Mixed state deep thermalization

TL;DR

This paper introduces the concept of mixed state projected ensembles (MSPE) in quantum many-body systems, exploring their universal properties, late-time behavior, and quantum information capabilities, especially in the context of incomplete measurements.

Contribution

It generalizes the pure state projected ensemble to mixed states, analyzes the late-time distributions in dual-unitary circuits, and studies the quantum information properties of these ensembles.

Findings

MSPE converges to known random density matrix ensembles.

Universal late-time distributions depend on measurement loss.
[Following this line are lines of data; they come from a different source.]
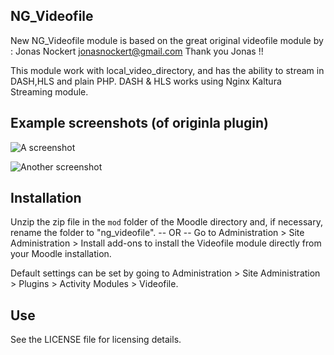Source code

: NG_Videofile
---------
New NG_Videofile module is based on the great original videofile module by : Jonas Nockert <jonasnockert@gmail.com>
Thank you Jonas !!

This module work with local_video_directory, and has the ability to stream in DASH,HLS and plain PHP.
DASH & HLS works using Nginx Kaltura Streaming module.

Example screenshots (of originla plugin)
----------------------------------------
![A screenshot](https://raw.github.com/lemonad/moodle-mod_videofile/master/pix/screenshot-1.png)

![Another screenshot](https://raw.github.com/lemonad/moodle-mod_videofile/master/pix/screenshot-2.png)

Installation
------------
Unzip the zip file in the `mod` folder of the Moodle directory and, if
necessary, rename the folder to "ng_videofile".
-- OR --
Go to Administration > Site Administration > Install add-ons to install
the Videofile module directly from your Moodle installation.

Default settings can be set by going to Administration > Site
Administration > Plugins > Activity Modules > Videofile.

Use
---
See the LICENSE file for licensing details.
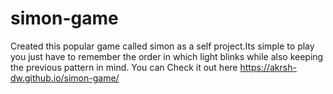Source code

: # simon-game
Created this popular game called simon as a self project.Its simple to play you just have to remember the order in which light blinks while also
keeping the previous pattern in mind.
You can Check it out here https://akrsh-dw.github.io/simon-game/
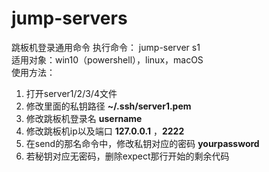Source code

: # jump-servers
跳板机登录通用命令
执行命令： jump-server s1         
适用对象：win10（powershell），linux，macOS          
使用方法：     
1. 打开server1/2/3/4文件
2. 修改里面的私钥路径 **~/.ssh/server1.pem** 
3. 修改跳板机登录名 **username**
4. 修改跳板机ip以及端口 **127.0.0.1** ，**2222**
4. 在send的那名命令中，修改私钥对应的密码 **yourpassword**
5. 若秘钥对应无密码，删除expect那行开始的剩余代码
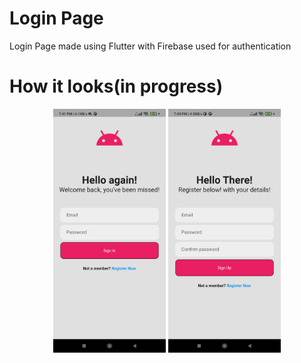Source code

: # Login Page 
Login Page made using Flutter with Firebase used for authentication

# How it looks(in progress)
<p align = "center">
<img src = "./design/signin.jpg" width = 180>
<img src = "./design/signup.jpg" width = 180>
</p>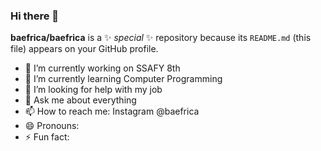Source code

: ### Hi there 👋

**baefrica/baefrica** is a ✨ _special_ ✨ repository because its `README.md` (this file) appears on your GitHub profile.

- 🔭 I’m currently working on SSAFY 8th
- 🌱 I’m currently learning Computer Programming
- 🤔 I’m looking for help with my job
- 💬 Ask me about everything
- 📫 How to reach me: Instagram @baefrica
- 😄 Pronouns: 
- ⚡ Fun fact: 
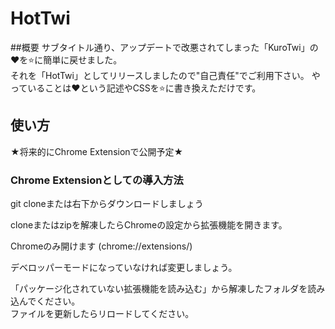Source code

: HotTwi
=============
##概要
サブタイトル通り、アップデートで改悪されてしまった「KuroTwi」の:heart:を:star:に簡単に戻せました。  
それを「HotTwi」としてリリースしましたので"自己責任"でご利用下さい。
やっていることは:heart:という記述やCSSを:star:に書き換えただけです。

## 使い方

★将来的にChrome Extensionで公開予定★

### Chrome Extensionとしての導入方法

git cloneまたは右下からダウンロードしましょう

cloneまたはzipを解凍したらChromeの設定から拡張機能を開きます。

Chromeのみ開けます (chrome://extensions/) 

デベロッパーモードになっていなければ変更しましょう。  

「パッケージ化されていない拡張機能を読み込む」から解凍したフォルダを読み込んでください。  
ファイルを更新したらリロードしてください。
Teleportation fidelity exhibits a sharp transition based on measurement loss.

Abstract

We introduce the notion of the mixed state projected ensemble (MSPE), a collection of mixed states describing a local region of a quantum many-body system, conditioned upon measurements of the complementary region which are incomplete. This constitutes a generalization of the pure state projected ensemble in which measurements are assumed ideal and complete, and which has been shown to tend towards limiting pure state distributions depending only on symmetries of the system, thus representing a new kind of universality in quantum equilibration dubbed deep thermalization. We study the MSPE generated by solvable (1+1)d dual-unitary quantum circuit evolution, and identify the limiting mixed state distributions which emerge at late times depending on the size of the incomplete measurement, which we assume to be lossy, finding that they correspond to certain random density matrix ensembles known in the literature. We also derive the rate of the emergence of such universality. Furthermore, we investigate the quantum information properties of the states composing the ensemble, specifically their capacity to teleport quantum information between the ends of the system. The teleportation fidelity is upper bounded by the quantum conditional entropy, which we find exhibits a sharp transition from zero to maximal when the number of measurements lost matches of that the number of degrees of freedom to be teleported. Our results initiate the first investigation of deep thermalization for mixed state ensembles, which are relevant for present-day quantum simulation experiments wherein measurements are typically not perfect, and also amount to a physical and natural way of sampling from hitherto abstract random density matrix ensembles.